É preciso fazer uma ulterior
consideração. A partir do momento em que se esboçam as primeiras
dificuldades e tragédias do regime nascido da Revolução de Outubro mas
sobretudo a partir do momento em que se evidencia a crise do “socialismo
real”, a divergência entre marxistas orientais e marxistas ocidentais
assistiu à contraposição entre marxistas que, de um lado, exercem o
poder e marxistas que, de outro, estão na oposição e se concentram cada
vez mais na “teoria crítica”, na “desconstrução”, aliás, na denúncia do
poder e das relações de poder como tais. Está aqui precisamente o ato de
nascimento do “marxismo ocidental”, o qual, distanciando-se
progressivamente do poder, julga identificar a condição privilegiada
para redescobrir o marxismo “autêntico”, não mais reduzido à ideologia
de Estado.
Contudo, esta autoconsciência orgulhosa
e, talvez, arrogante, possui um fundamento real? Há o outro lado da
moeda, muitas vezes esquecido. Poder-se-ia dizer que o marxismo oriental
encontrou-se numa situação mais favorável para compreender e assimilar
uma tese essencial de Marx:
“A profunda hipocrisia,
a intrínseca barbárie da civilização burguesa estão diante de nós sem
véus, não apenas nas grandes metrópoles, onde elas assumem formas
respeitáveis, mas voltemos os olhos às colônias, onde perambulam nuas”.
(MEW, IX, 225).
O marxismo ocidental, no entanto,
concentrou-se quase exclusivamente nas “formas respeitáveis” do domínio
burguês e capitalista.
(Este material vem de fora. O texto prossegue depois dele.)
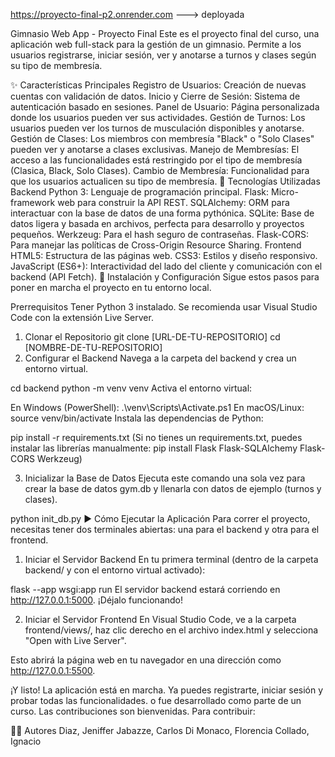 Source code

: https://proyecto-final-p2.onrender.com ---> deployada



Gimnasio Web App - Proyecto Final
Este es el proyecto final del curso, una aplicación web full-stack para la gestión de un gimnasio. Permite a los usuarios registrarse, iniciar sesión, ver y anotarse a turnos y clases según su tipo de membresía.

✨ Características Principales
Registro de Usuarios: Creación de nuevas cuentas con validación de datos.
Inicio y Cierre de Sesión: Sistema de autenticación basado en sesiones.
Panel de Usuario: Página personalizada donde los usuarios pueden ver sus actividades.
Gestión de Turnos: Los usuarios pueden ver los turnos de musculación disponibles y anotarse.
Gestión de Clases: Los miembros con membresía "Black" o "Solo Clases" pueden ver y anotarse a clases exclusivas.
Manejo de Membresías: El acceso a las funcionalidades está restringido por el tipo de membresía (Clasica, Black, Solo Clases).
Cambio de Membresía: Funcionalidad para que los usuarios actualicen su tipo de membresía.
🚀 Tecnologías Utilizadas
Backend
Python 3: Lenguaje de programación principal.
Flask: Micro-framework web para construir la API REST.
SQLAlchemy: ORM para interactuar con la base de datos de una forma pythónica.
SQLite: Base de datos ligera y basada en archivos, perfecta para desarrollo y proyectos pequeños.
Werkzeug: Para el hash seguro de contraseñas.
Flask-CORS: Para manejar las políticas de Cross-Origin Resource Sharing.
Frontend
HTML5: Estructura de las páginas web.
CSS3: Estilos y diseño responsivo.
JavaScript (ES6+): Interactividad del lado del cliente y comunicación con el backend (API Fetch).
🔧 Instalación y Configuración
Sigue estos pasos para poner en marcha el proyecto en tu entorno local.

Prerrequisitos
Tener Python 3 instalado.
Se recomienda usar Visual Studio Code con la extensión Live Server.
1. Clonar el Repositorio
git clone [URL-DE-TU-REPOSITORIO]
cd [NOMBRE-DE-TU-REPOSITORIO]
2. Configurar el Backend
Navega a la carpeta del backend y crea un entorno virtual.

cd backend
python -m venv venv
Activa el entorno virtual:

En Windows (PowerShell): .\venv\Scripts\Activate.ps1
En macOS/Linux: source venv/bin/activate
Instala las dependencias de Python:

pip install -r requirements.txt
(Si no tienes un requirements.txt, puedes instalar las librerías manualmente: pip install Flask Flask-SQLAlchemy Flask-CORS Werkzeug)

3. Inicializar la Base de Datos
Ejecuta este comando una sola vez para crear la base de datos gym.db y llenarla con datos de ejemplo (turnos y clases).

python init_db.py
▶️ Cómo Ejecutar la Aplicación
Para correr el proyecto, necesitas tener dos terminales abiertas: una para el backend y otra para el frontend.

1. Iniciar el Servidor Backend
En tu primera terminal (dentro de la carpeta backend/ y con el entorno virtual activado):

flask --app wsgi:app run
El servidor backend estará corriendo en http://127.0.0.1:5000. ¡Déjalo funcionando!

2. Iniciar el Servidor Frontend
En Visual Studio Code, ve a la carpeta frontend/views/, haz clic derecho en el archivo index.html y selecciona "Open with Live Server".

Esto abrirá la página web en tu navegador en una dirección como http://127.0.0.1:5500.

¡Y listo! La aplicación está en marcha. Ya puedes registrarte, iniciar sesión y probar todas las funcionalidades.
o fue desarrollado como parte de un curso. Las contribuciones son bienvenidas. Para contribuir:


👨‍💻 Autores
Diaz, Jeniffer
Jabazze, Carlos
Di Monaco, Florencia
Collado, Ignacio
Após perder de vista a sorte que, em primeiro
lugar, estava reservada aos povos coloniais e de origem colonial, a
crítica do “socialismo real”, embora absolutamente necessária,
desembocou numa banal apologética liberal e numa liquidação
indiferenciada da história do comunismo do século XX. Esclarecedora é a
parábola de Colletti, discípulo de Della Volpe. Mas não menos
significativa é a atitude de dois autores que continuam sendo uma
referência para a esquerda. Falando da União Soviética de Stalin (e
implicitamente de todos os países, que tiveram de curvar-se à lógica do
“socialismo num só país”), Hardt e Negri escrevem: “É uma trágica ironia
do destino que, na Europa, o socialismo nacionalista acabasse por
assemelhar-se ao nacionalsocialismo […]. A máquina abstrata da soberania
constituía o centro de ambos os sistemas”56.
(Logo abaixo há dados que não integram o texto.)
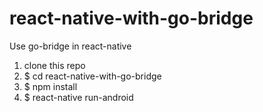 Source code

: # react-native-with-go-bridge
Use go-bridge in react-native

1. clone this repo
2. $ cd react-native-with-go-bridge
3. $ npm install
4. $ react-native run-android
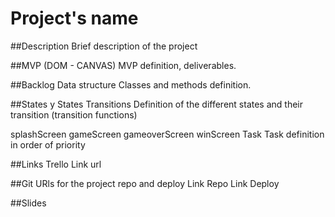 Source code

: # Project's name
##Description
Brief description of the project

##MVP (DOM - CANVAS)
MVP definition, deliverables.

##Backlog
Data structure
Classes and methods definition.

##States y States Transitions
Definition of the different states and their transition (transition functions)

splashScreen
gameScreen
gameoverScreen
winScreen
Task
Task definition in order of priority

##Links
Trello
Link url

##Git
URls for the project repo and deploy Link Repo Link Deploy

##Slides
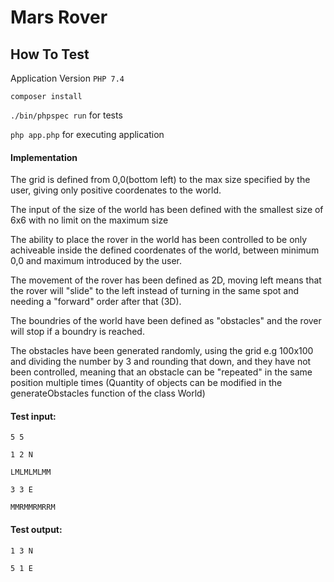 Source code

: # Mars Rover

## How To Test

Application Version `PHP 7.4`

`composer install`

`./bin/phpspec run` for tests

`php app.php` for executing application

#### Implementation

The grid is defined from 0,0(bottom left) to the max size specified by the user, giving only positive coordenates to the world.

The input of the size of the world has been defined with the smallest size of 6x6 with no limit on the maximum size

The ability to place the rover in the world has been controlled to be only achiveable inside the defined coordenates of the world, between minimum 0,0 and maximum introduced by the user.

The movement of the rover has been defined as 2D, moving left means that the rover will "slide" to the left instead of turning in the same spot and needing a "forward" order after that (3D).

The boundries of the world have been defined as "obstacles" and the rover will stop if a boundry is reached.

The obstacles have been generated randomly, using the grid e.g 100x100 and dividing the number by 3 and rounding that down, and they have not been controlled, meaning that an obstacle can be "repeated" in the same position multiple times
(Quantity of objects can be modified in the generateObstacles function of the class World)


#### Test input:

`5 5`

`1 2 N`

`LMLMLMLMM`

`3 3 E`

`MMRMMRMRRM`

#### Test output:

`1 3 N`

`5 1 E`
Nesse balanço histórico temerário, os povos em condições coloniais ou
semicoloniais continuam sem desempenhar nenhum papel. Dois países são
tranquilamente comparados e assimilados, dos quais o primeiro deu um
forte impulso ao processo de descolonização, e o segundo se propôs
herdar e radicalizar a tradição colonial, chegando ao ponto de
considerá-la atual na própria Europa oriental.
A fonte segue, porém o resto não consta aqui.